A year with all work and a little play
There were sweeping changes in the way we lived, worked and played this year, and among the activities that the pandemic brought to a grinding halt was sports.
The lockdown was relaxed in September, but most people preferred to stay indoors. Parents still don’t want to send their children for training. Fear looms large.
Football and cricket activities have restarted slowly, but most other sports are yet to restart. National-level tournaments are ruled out, as train services are disrupted. In Bengaluru, we have two main sports hostels – SAI and DYES. Both are yet to reopen. Those in charge of the hostels are understandably scared, because even if one sportsperson or staff member tests positive, the whole hostel has to be closed again.
Everybody is taking a cautious approach, especially when it involves contact sports like hockey. It remains to be seen how educational institutions approach sports activities. They are already behind in their curriculum, so their priority will be academics.
Tough on young talent
The long break is especially tough on promising young talent. Under normal circumstances, a player progresses from the State under-14 team to under-16 to under-21 and so on. But now, if they don’t play for two years, they will lose out on valuable time. When sports does return, they will be ineligible to play in that age group. They will be forced to try out for the higher age group team, and they will not be ready. A crucial two years of skill and career development are interrupted. The tried and tested age-group structure stands broken.
Seniors suffer too
Talented senior players are affected too. The senior national hockey championships that were postponed last year haven’t taken place yet. The 2021 national championships may be deferred too. It means that new talented players have not been identified and added to the Indian hockey team camp. Take the case of a promising player who is set to break into the national team. That person has lost out on two full years, and he/she is now out of contention.

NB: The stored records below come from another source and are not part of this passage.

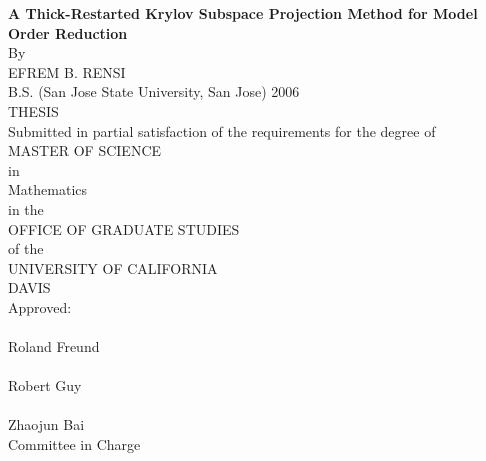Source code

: 

\begin{center}
   \null\vfill
   \textbf{%
      A Thick-Restarted Krylov Subspace Projection Method for Model Order Reduction 
   }%
   \\
   \bigskip
   By \\
   \bigskip
    EFREM B. RENSI \\
   \bigskip
   B.S. (San Jose State University, San Jose) 2006 \\
   \bigskip
   THESIS \\
   \bigskip
   Submitted in partial satisfaction of the requirements for the
   degree of \\
   \bigskip
   MASTER OF SCIENCE \\
   \bigskip
   in \\
   \bigskip
   Mathematics \\
   \bigskip
   in the \\
   \bigskip
   OFFICE OF GRADUATE STUDIES \\
   \bigskip        
   of the \\
   \bigskip
   UNIVERSITY OF CALIFORNIA \\
   \bigskip
   DAVIS \\
   \bigskip
   Approved: \\
   \bigskip
   \bigskip
   \makebox[3in]{\hrulefill} \\
   Roland Freund\\
   \bigskip
   \bigskip
   \makebox[3in]{\hrulefill} \\
   Robert Guy \\
   \bigskip
   \bigskip
   \makebox[3in]{\hrulefill} \\
   Zhaojun Bai \\
   \bigskip
   Committee in Charge \\
    \\
   \vfill
\end{center}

Except cricket, all other sports will be badly affected by a lack of sponsorship. Most companies simply do not have the financial power to invest in sports. They have suffered losses owing to the pandemic.
The Board of Control for Cricket in India (BCCI) may have managed to successfully conduct the IPL without fans, but most other sports will suffer. In hockey, we don’t earn anything through gate or ticket collection. Every association is obliged to conduct tournaments. Unless we raise our own funds, we cannot conduct these tournaments. Raising our own funds is next to impossible. The entry fee for our tournaments is a pittance. It does not cover even the basic costs. We cannot ask our affiliated private clubs to pay higher entry fees, as they too have suffered losses.
As for the livelihood of sportspersons, those employed with Public Sector Units – Railways, Banks, Postal Department – are better placed than others. All sports activities may have come to a halt, but job security is taken care of in government jobs.
Nothing can be said with conviction for another six months. Just when you get some satisfaction – with the number of cases steadily reducing in the country – a new strain emerges. Once again, everyone is scared. We have to wait for the vaccination, see the results, and then take a call on how to bring sports back to life.
(K. Krishnamurthy is the Honorary Secretary of the Bengaluru Hockey Association)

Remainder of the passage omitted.